A casa foi edificada à frente de um grande platô onde, originalmente, ficavam as construções de apoio. O terreno é marcado pelo escalonamento, com muros de contenção de pedra, paralelos à fachada lateral esquerda da casa. Possui diante da fachada principal, um jardim gramado com formas geométricas e palmeiras imperiais, além de árvores de médio e grande porte e, no pátio dos fundos, um gramado.
Morfologia e Composição
Edificada por paredes em alvenaria de pedra no pavimento inferior e pau a pique no pavimento superior, a casa é estruturada em terreno plano e sem limites de vizinhanças. Possui planta em formato de “U” que forma um pátio aberto, sequência de janelas nas fachadas e com feição que revela uma transição entre o colonial e o neoclássico. Apresenta ainda na fachada uma varanda sustentada por quatro colunas metálicas e um gradil em rendilhado de ferro fundido.
Fachada
A fachada principal possui os vãos de esquadrias em simetria e ritmados entre os pavimentos. É demarcada por três portas cobertas por uma varanda; no pavimento superior as portas são em verga reta alinhadas com as do piso inferior, tendo a porta central em arco abatido, com cercaduras e esquadrias de duas folhas. Todos os vãos externos, à exceção deste principal, apresentam vergas retas. Além dessas, outras portas se encontram na fachada principal, entre elas a que dá acesso à antiga capela, ao lado esquerdo da fachada, sendo esta mais larga que as outras três.
Pormenores
Nas fachadas há elementos característicos como beiral, cunhal, cimalha, frisos e embasamento com chapisco. Sustentada por quatro colunas metálicas, a varanda é decorada por um gradil em rendilhado de ferro fundido onde havia a presença de pináculo e uma haste da bandeira que hoje não se encontram mais. Janela com duas folhas externas de abrir, com almofadas e molduras de madeira. Janela com gradil externo em ferro. Elementos construtivos da calçada que percorrem toda a casa sede.
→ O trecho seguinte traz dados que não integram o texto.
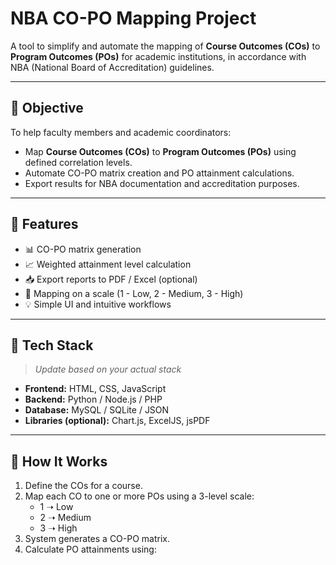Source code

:# NBA CO-PO Mapping Project

A tool to simplify and automate the mapping of **Course Outcomes (COs)** to **Program Outcomes (POs)** for academic institutions, in accordance with NBA (National Board of Accreditation) guidelines.

---

## 🎯 Objective

To help faculty members and academic coordinators:

- Map **Course Outcomes (COs)** to **Program Outcomes (POs)** using defined correlation levels.
- Automate CO-PO matrix creation and PO attainment calculations.
- Export results for NBA documentation and accreditation purposes.

---

## 🚀 Features

- 📊 CO-PO matrix generation
- 📈 Weighted attainment level calculation
- 📥 Export reports to PDF / Excel (optional)
- 🧮 Mapping on a scale (1 - Low, 2 - Medium, 3 - High)
- 💡 Simple UI and intuitive workflows

---

## 🧰 Tech Stack

> _Update based on your actual stack_

- **Frontend:** HTML, CSS, JavaScript  
- **Backend:** Python / Node.js / PHP  
- **Database:** MySQL / SQLite / JSON  
- **Libraries (optional):** Chart.js, ExcelJS, jsPDF

---

## 🧠 How It Works

1. Define the COs for a course.
2. Map each CO to one or more POs using a 3-level scale:
   - 1 ➝ Low
   - 2 ➝ Medium
   - 3 ➝ High
3. System generates a CO-PO matrix.
4. Calculate PO attainments using:

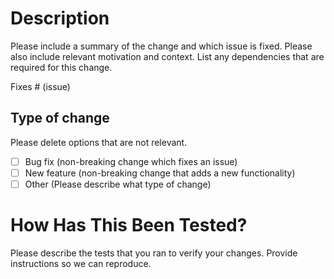 # Description

Please include a summary of the change and which issue is fixed. Please also include relevant motivation and context. List any dependencies that are required for this change.

Fixes # (issue)

## Type of change

Please delete options that are not relevant.

- [ ] Bug fix (non-breaking change which fixes an issue)
- [ ] New feature (non-breaking change that adds a new functionality)
- [ ] Other (Please describe what type of change)

# How Has This Been Tested?

Please describe the tests that you ran to verify your changes. Provide instructions so we can reproduce.
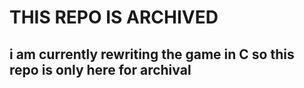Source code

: # THIS REPO IS ARCHIVED
## i am currently rewriting the game in C so this repo is only here for archival
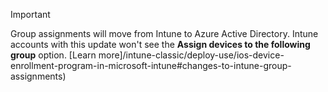 >[!Important]
>Group assignments will move from Intune to Azure Active Directory. Intune accounts with this update won't see the **Assign devices to the following group** option. [Learn more]/intune-classic/deploy-use/ios-device-enrollment-program-in-microsoft-intune#changes-to-intune-group-assignments)
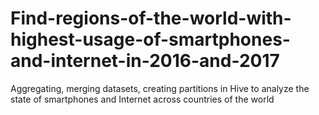 # Find-regions-of-the-world-with-highest-usage-of-smartphones-and-internet-in-2016-and-2017
Aggregating, merging datasets, creating partitions in Hive to analyze the state of smartphones and Internet across countries of the world
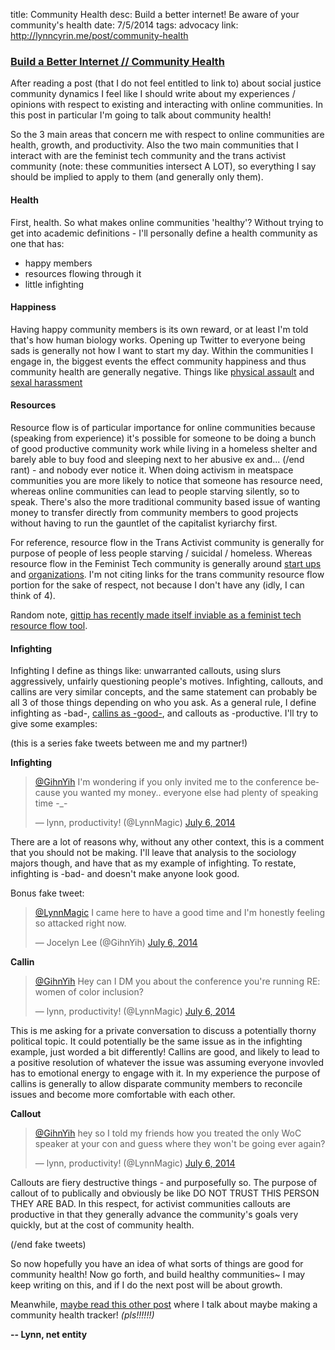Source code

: title: Community Health
desc: Build a better internet! Be aware of your community's health
date: 7/5/2014
tags: advocacy
link: http://lynncyrin.me/post/community-health

### [Build a Better Internet // Community Health](http://lynncyrin.me/post/community-health)

After reading a post (that I do not feel entitled to link to) about social justice community dynamics I feel like I should write about my experiences / opinions with respect to existing and interacting with online communities. In this post in particular I'm going to talk about community health!

<readmore></readmore>

So the 3 main areas that concern me with respect to online communities are health, growth, and productivity. Also the two main communities that I interact with are the feminist tech community and the trans activist community (note: these communities intersect A LOT), so everything I say should be implied to apply to them (and generally only them).

#### Health

First, health. So what makes online communities 'healthy'? Without trying to get into academic definitions - I'll personally define a health community as one that has:

* happy members
* resources flowing through it
* little infighting

#### Happiness

Having happy community members is its own reward, or at least I'm told that's how human biology works. Opening up Twitter to everyone being sads is generally not how I want to start my day. Within the communities I engage in, the biggest events the effect community happiness and thus community health are generally negative. Things like [physical assault](http://clatl.com/freshloaf/archives/2014/07/03/transgender-woman-attacked-in-l5p) and [sexal harassment](http://adainitiative.org/2014/04/ada-initiative-no-longer-partnering-with-github/)

#### Resources

Resource flow is of particular importance for online communities because (speaking from experience) it's possible for someone to be doing a bunch of good productive community work while living in a homeless shelter and barely able to buy food and sleeping next to her abusive ex and... (/end rant) - and nobody ever notice it. When doing activism in meatspace communities you are more likely to notice that someone has resource need, whereas online communities can lead to people starving silently, so to speak. There's also the more traditional community based issue of wanting money to transfer directly from community members to good projects without having to run the gauntlet of the capitalist kyriarchy first.

For reference, resource flow in the Trans Activist community is generally for purpose of people of less people starving / suicidal / homeless. Whereas resource flow in the Feminist Tech community is generally around [start ups](http://modelviewculture.com) and [organizations](http://doubleunion.org). I'm not citing links for the trans community resource flow portion for the sake of respect, not because I don't have any (idly, I can think of 4).

Random note, [gittip has recently made itself inviable as a feminist tech resource flow tool](http://geekfeminism.wikia.com/wiki/Gittip_crisis).

#### Infighting

Infighting I define as things like: unwarranted callouts, using slurs aggressively, unfairly questioning people's motives. Infighting, callouts, and callins are very similar concepts, and the same statement can probably be all 3 of those things depending on who you ask. As a general rule, I define infighting as -bad-, [callins as -good-](http://www.blackgirldangerous.org/2013/12/calling-less-disposable-way-holding-accountable/), and callouts as -productive. I'll try to give some examples:

(this is a series fake tweets between me and my partner!)

<b>Infighting</b>

<blockquote class="twitter-tweet" lang="en"><p><a href="https://twitter.com/GihnYih">@GihnYih</a> I&#39;m wondering if you only invited me to the conference because you wanted my money.. everyone else had plenty of speaking time -_-</p>&mdash; lynn, productivity! (@LynnMagic) <a href="https://twitter.com/LynnMagic/statuses/485597431912869888">July 6, 2014</a></blockquote>
<script async src="//platform.twitter.com/widgets.js" charset="utf-8"></script>

There are a lot of reasons why, without any other context, this is a comment that you should not be making. I'll leave that analysis to the sociology majors though, and have that as my example of infighting. To restate, infighting is -bad- and doesn't make anyone look good.

Bonus fake tweet:

<blockquote class="twitter-tweet" lang="en"><p><a href="https://twitter.com/LynnMagic">@LynnMagic</a> I came here to have a good time and I&#39;m honestly feeling so attacked right now.</p>&mdash; Jocelyn Lee (@GihnYih) <a href="https://twitter.com/GihnYih/statuses/485599954300186624">July 6, 2014</a></blockquote>
<script async src="//platform.twitter.com/widgets.js" charset="utf-8"></script>

<b>Callin</b>

<blockquote class="twitter-tweet" lang="en"><p><a href="https://twitter.com/GihnYih">@GihnYih</a> Hey can I DM you about the conference you&#39;re running RE: women of color inclusion?</p>&mdash; lynn, productivity! (@LynnMagic) <a href="https://twitter.com/LynnMagic/statuses/485598820370108417">July 6, 2014</a></blockquote>
<script async src="//platform.twitter.com/widgets.js" charset="utf-8"></script>

This is me asking for a private conversation to discuss a potentially thorny political topic. It could potentially be the same issue as in the infighting example, just worded a bit differently! Callins are good, and likely to lead to a positive resolution of whatever the issue was assuming everyone invovled has to emotional energy to engage with it. In my experience the purpose of callins is generally to allow disparate community members to reconcile issues and become more comfortable with each other.

<b>Callout</b>

<blockquote class="twitter-tweet" lang="en"><p><a href="https://twitter.com/GihnYih">@GihnYih</a> hey so I told my friends how you treated the only WoC speaker at your con and guess where they won&#39;t be going ever again?</p>&mdash; lynn, productivity! (@LynnMagic) <a href="https://twitter.com/LynnMagic/statuses/485606430330728448">July 6, 2014</a></blockquote>
<script async src="//platform.twitter.com/widgets.js" charset="utf-8"></script>

Callouts are fiery destructive things - and purposefully so. The purpose of callout of to publically and obviously be like DO NOT TRUST THIS PERSON THEY ARE BAD. In this respect, for activist communities callouts are productive in that they generally advance the community's goals very quickly, but at the cost of community health.

(/end fake tweets)

So now hopefully you have an idea of what sorts of things are good for community health! Now go forth, and build healthy communities~ I may keep writing on this, and if I do the next post will be about growth. 

Meanwhile, [maybe read this other post](http://lynncyrin.me/post/health-tracker) where I talk about maybe making a community health tracker! *(pls!!!!!!)*

**-- Lynn, net entity**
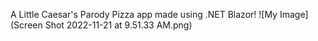A Little Caesar's Parody Pizza app made using .NET Blazor!
![My Image](Screen Shot 2022-11-21 at 9.51.33 AM.png)
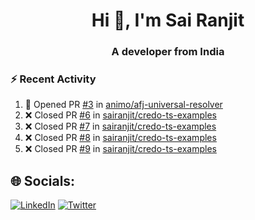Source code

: <h1 align="center">Hi 👋, I'm Sai Ranjit</h1>
<h3 align="center">A developer from India</h3>

### :zap: Recent Activity

<!--START_SECTION:activity-->
1. 💪 Opened PR [#3](https://github.com/animo/afj-universal-resolver/pull/3) in [animo/afj-universal-resolver](https://github.com/animo/afj-universal-resolver)
2. ❌ Closed PR [#6](https://github.com/sairanjit/credo-ts-examples/pull/6) in [sairanjit/credo-ts-examples](https://github.com/sairanjit/credo-ts-examples)
3. ❌ Closed PR [#7](https://github.com/sairanjit/credo-ts-examples/pull/7) in [sairanjit/credo-ts-examples](https://github.com/sairanjit/credo-ts-examples)
4. ❌ Closed PR [#8](https://github.com/sairanjit/credo-ts-examples/pull/8) in [sairanjit/credo-ts-examples](https://github.com/sairanjit/credo-ts-examples)
5. ❌ Closed PR [#9](https://github.com/sairanjit/credo-ts-examples/pull/9) in [sairanjit/credo-ts-examples](https://github.com/sairanjit/credo-ts-examples)
<!--END_SECTION:activity-->

## 🌐 Socials:
[![LinkedIn](https://img.shields.io/badge/LinkedIn-%230077B5.svg?logo=linkedin&logoColor=white)](https://linkedin.com/in/sairanjit) [![Twitter](https://img.shields.io/badge/Twitter-%231DA1F2.svg?logo=Twitter&logoColor=white)](https://twitter.com/sairanjit_) 
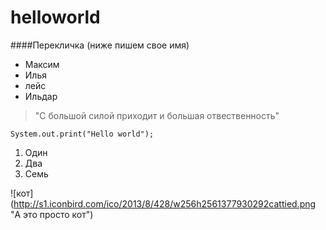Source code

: # helloworld
####Перекличка (ниже пишем свое имя)
- Максим
- Илья
- лейс
- Ильдар

> "С большой силой приходит и большая отвественность"

`System.out.print("Hello world");`

1. Один
2. Два
7. Семь

![кот] (http://s1.iconbird.com/ico/2013/8/428/w256h2561377930292cattied.png "А это просто кот")
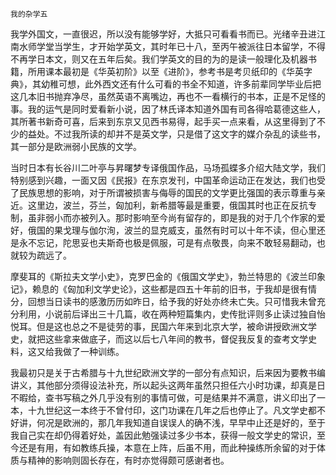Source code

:     我的杂学五 

   我学外国文，一直很迟，所以没有能够学好，大抵只可看看书而已。光绪辛丑进江南水师学堂当学生，才开始学英文，其时年已十八，至丙午被派往日本留学，不得不再学日本文，则又在五年后矣。我们学英文的目的为的是读一般理化及机器书籍，所用课本最初是《华英初阶》以至《进阶》，参考书是考贝纸印的《华英字典》，其幼稚可想，此外西文还有什么可看的书全不知道，许多前辈同学毕业后把这几本旧书抛弃净尽，虽然英语不离嘴边，再也不一看横行的书本，正是不足怪的事。我的运气是同时爱看新小说，因了林氏译本知道外国有司各得哈葛德这些人，其所著书新奇可喜，后来到东京又见西书易得，起手买一点来看，从这里得到了不少的益处。不过我所读的却并不是英文学，只是借了这文字的媒介杂乱的读些书，其一部分是欧洲弱小民族的文学。

   当时日本有长谷川二叶亭与昇曙梦专译俄国作品，马场孤蝶多介绍大陆文学，我们特别感到兴趣，一面又因《民报》在东京发刊，中国革命运动正在发达，我们也受了民族思想的影响，对于所谓被损害与侮辱的国民的文学更比强国的表示尊重与亲近。这里边，波兰，芬兰，匈加利，新希腊等最是重要，俄国其时也正在反抗专制，虽非弱小而亦被列入。那时影响至今尚有留存的，即是我的对于几个作家的爱好，俄国的果戈理与伽尔洵，波兰的显克威支，虽然有时可以十年不读，但心里还是永不忘记，陀思妥也夫斯奇也极是佩服，可是有点敬畏，向来不敢轻易翻动，也就较为疏远了。

   摩斐耳的《斯拉夫文学小史》，克罗巴金的《俄国文学史》，勃兰特思的《波兰印象记》，赖息的《匈加利文学史论》，这些都是四五十年前的旧书，于我却是很有情分，回想当日读书的感激历历如昨日，给予我的好处亦终未亡失。只可惜我未曾充分利用，小说前后译出三十几篇，收在两种短篇集内，史传批评则多止读过独自怡悦耳。但是这也总之不是徒劳的事，民国六年来到北京大学，被命讲授欧洲文学史，就把这些拿来做底子，而这以后七八年间的教书，督促我反复的查考文学史料，这又给我做了一种训练。

   我最初只是关于古希腊与十九世纪欧洲文学的一部分有点知识，后来因为要教书编讲义，其他部分须得设法补充，所以起头这两年虽然只担任六小时功课，却真是日不暇给，查书写稿之外几乎没有别的事情可做，可是结果并不满意，讲义印出了一本，十九世纪这一本终于不曾付印，这门功课在几年之后也停止了。凡文学史都不好讲，何况是欧洲的，那几年我知道自误误人的确不浅，早早中止还是好的，至于我自己实在却仍得着好处，盖因此勉强读过多少书本，获得一般文学史的常识，至今还是有用，有如教练兵操，本意在上阵，后虽不用，而此种操练所余留的对于体质与精神的影响则固长存在，有时亦觉得颇可感谢者也。


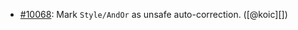 * [#10068](https://github.com/rubocop/rubocop/pull/10068): Mark `Style/AndOr` as unsafe auto-correction. ([@koic][])
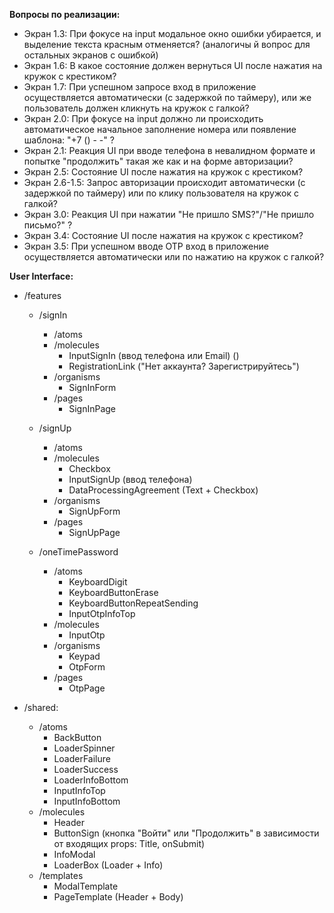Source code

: **Вопросы по реализации:**
 - Экран 1.3: При фокусе на input модальное окно ошибки убирается, и выделение текста красным отменяется? (аналогичы й вопрос для остальных экранов с ошибкой)
 - Экран 1.6: В какое состояние должен вернуться UI после нажатия на кружок с крестиком?
 - Экран 1.7: При успешном запросе вход в приложение осуществляется автоматически (с задержкой по таймеру), или же пользователь должен кликнуть на кружок с галкой?
 - Экран 2.0: При фокусе на input должно ли происходить автоматическое начальное заполнение номера или появление шаблона: "+7 () - -" ?
 - Экран 2.1: Реакция UI при вводе телефона в невалидном формате и попытке "продолжить" такая же как и на форме авторизации?
 - Экран 2.5: Состояние UI после нажатия на кружок с крестиком?
 - Экран 2.6-1.5: Запрос авторизации происходит автоматически (с задержкой по таймеру) или по клику пользователя на кружок с галкой?
 - Экран 3.0: Реакция UI при нажатии "Не пришло SMS?"/"Не пришло письмо?" ?
 - Экран 3.4: Состояние UI после нажатия на кружок с крестиком?
 - Экран 3.5: При успешном вводе OTP вход в приложение осуществляется автоматически или по нажатию на кружок с галкой?

**User Interface:**
* /features
    * /signIn
        - /atoms
        - /molecules
            - InputSignIn (ввод телефона или Email) ()
            - RegistrationLink ("Нет аккаунта? Зарегистрируйтесь")
        - /organisms
            - SignInForm
        - /pages
            - SignInPage

    * /signUp
        - /atoms
        - /molecules
            - Checkbox
            - InputSignUp (ввод телефона)
            - DataProcessingAgreement (Text + Checkbox)
        - /organisms
            - SignUpForm
        - /pages
            - SignUpPage

    * /oneTimePassword
        - /atoms
            - KeyboardDigit
            - KeyboardButtonErase
            - KeyboardButtonRepeatSending
            - InputOtpInfoTop
        - /molecules
            - InputOtp
        - /organisms
            - Keypad
            - OtpForm
        - /pages
            - OtpPage

* /shared:
    - /atoms
        - BackButton
        - LoaderSpinner
        - LoaderFailure
        - LoaderSuccess
        - LoaderInfoBottom
        - InputInfoTop
        - InputInfoBottom
    - /molecules
        - Header
        - ButtonSign (кнопка "Войти" или "Продолжить" в зависимости от входящих props: Title, onSubmit)
        - InfoModal
        - LoaderBox (Loader + Info)
    - /templates
        - ModalTemplate
        - PageTemplate (Header + Body)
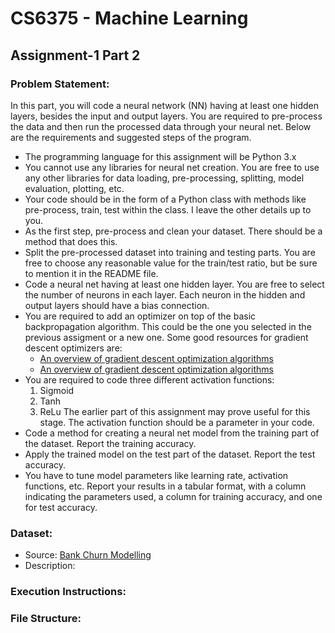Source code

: # CS6375 - Machine Learning
## Assignment-1 Part 2

### Problem Statement:
In this part, you will code a neural network (NN) having at least one hidden layers, besides the input and output layers. You are required to pre-process the data and then run the processed data through your neural net. Below are the requirements and suggested steps of the program.

- The programming language for this assignment will be Python 3.x
- You cannot use any libraries for neural net creation. You are free to use any other libraries for data loading, pre-processing, splitting, model evaluation, plotting, etc.
- Your code should be in the form of a Python class with methods like pre-process, train, test within the class. I leave the other details up to you.
- As the first step, pre-process and clean your dataset. There should be a method that does this.
- Split the pre-processed dataset into training and testing parts. You are free to choose any reasonable value for the train/test ratio, but be sure to mention it in the README file.
- Code a neural net having at least one hidden layer. You are free to select the number of neurons in each layer. Each neuron in the hidden and output layers should have a bias connection.
- You are required to add an optimizer on top of the basic backpropagation
algorithm. This could be the one you selected in the previous assigment
or a new one. Some good resources for gradient descent optimizers are: 
  - [An overview of gradient descent optimization algorithms](https://arxiv.org/pdf/1609.04747.pdf)
  - [An overview of gradient descent optimization algorithms](https://ruder.io/optimizing-gradient-descent/)
- You are required to code three different activation functions:
  1. Sigmoid 
  2. Tanh
  3. ReLu
  The earlier part of this assignment may prove useful for this stage. The activation function should be a parameter in your code.
- Code a method for creating a neural net model from the training part of the dataset. Report the training accuracy.
- Apply the trained model on the test part of the dataset. Report the test accuracy.
- You have to tune model parameters like learning rate, activation functions, etc. Report your results in a tabular format, with a column indicating the parameters used, a column for training accuracy, and one for test accuracy.

### Dataset: 
- Source: [Bank Churn Modelling](https://www.kaggle.com/datasets/filippoo/deep-learning-az-ann/download?datasetVersionNumber=1)
- Description:

### Execution Instructions:

### File Structure:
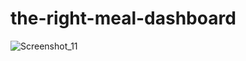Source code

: ﻿# the-right-meal-dashboard

![Screenshot_11](https://github.com/user-attachments/assets/524ae489-6aa2-45c9-8ac0-1414f41fb078)
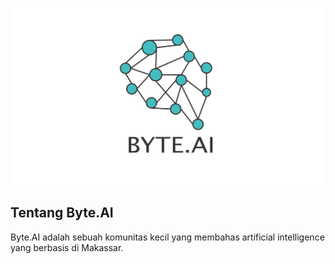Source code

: <p align="center">
  <img src="https://raw.githubusercontent.com/byte-ai/.github/main/profile/byte-ai.jpg" alt="logo banner" width="700">
  <br>
</p>

## Tentang Byte.AI
Byte.AI adalah sebuah komunitas kecil yang membahas artificial intelligence yang berbasis di Makassar.
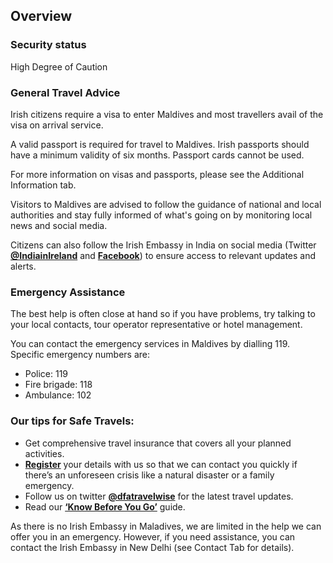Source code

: ## Overview

### **Security status**

High Degree of Caution

### **General Travel Advice**

Irish citizens require a visa to enter Maldives and most travellers avail of the visa on arrival service.

A valid passport is required for travel to Maldives. Irish passports should have a minimum validity of six months. Passport cards cannot be used.

For more information on visas and passports, please see the Additional Information tab.

Visitors to Maldives are advised to follow the guidance of national and local authorities and stay fully informed of what's going on by monitoring local news and social media.

Citizens can also follow the Irish Embassy in India on social media (Twitter [**@IndiainIreland**](https://twitter.com/IndiainIreland) and [**Facebook**](https://www.facebook.com/IrelandinIndia/)) to ensure access to relevant updates and alerts.

### **Emergency Assistance**

The best help is often close at hand so if you have problems, try talking to your local contacts, tour operator representative or hotel management.

You can contact the emergency services in Maldives by dialling 119. Specific emergency numbers are:

* Police: 119
* Fire brigade: 118
* Ambulance: 102

### **Our tips for Safe Travels:**

* Get comprehensive travel insurance that covers all your planned activities.
* [**Register**](/en/dfa/overseas-travel/citizens-registration/) your details with us so that we can contact you quickly if there’s an unforeseen crisis like a natural disaster or a family emergency.
* Follow us on twitter [**@dfatravelwise**](https://www.twitter.com/DFATravelWise) for the latest travel updates.
* Read our [**‘Know Before You Go’**](/en/dfa/overseas-travel/know-before-you-go/) guide.

As there is no Irish Embassy in Maladives, we are limited in the help we can offer you in an emergency. However, if you need assistance, you can contact the Irish Embassy in New Delhi (see Contact Tab for details).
Elementos de Composição, Portas e Portais
A entrada principal da fazenda se dá por um dos acessos dos fundos, possivelmente por ter sido construída próxima a uma estrada primitiva. A fachada principal é marcada por três aberturas centralizadas, ao meio está a única porta com verga em arco abatido da edificação, com cercaduras e esquadrias de duas folhas que levam à escadaria existente no interior da casa. Outras três portas de folhas de abrir externas em veneziana da fachada, no pavimento superior, dão acesso a uma varanda. Além destas, outras portas se apresentam pela fachada que atendiam aos antigos usos, ambas com folhas de abrir em madeira cega, como a abertura mais larga que dava acesso à capela. Na fachada lateral, duas portas cocheiras são acessadas por uma rampa. Outros pórticos de acesso também se apresentam por meio de um portão e arco em ferro fundido.
Programa Interior
Segundo o IPHAN: Volume em "U", formado pelo pátio interno, a planta é típica da arquitetura praticada no século XIX para a zona rural, separando e isolando as diversas áreas de distribuição de uso. Assim no primeiro piso, além do vestíbulo de acesso ao sobrado, encontram-se as áreas de serviço, com depósitos, despensas e cozinhas, junto a essa o acesso de serviço ao segundo piso. O vestíbulo tem tratamento próprio das áreas sociais, onde se encontram os melhores acabamentos, aqui ainda marcando o centro da edificação, bem ao gosto clássico com a elegante escada de acesso iluminada por claraboia demarcando e destacando esse nobre cômodo. No sobrado, à frente, as salas de estar, receber, música, jantar, escritório e quartos para hospedagem, comuns no programa rural. A sala central abre-se para sacada com guarda corpo de ferro que compõe, com a porta principal do primeiro piso, o eixo da composição. Em cada lateral que se desenvolve formando o pátio interno, estão os quartos de dormir e a área íntima da família.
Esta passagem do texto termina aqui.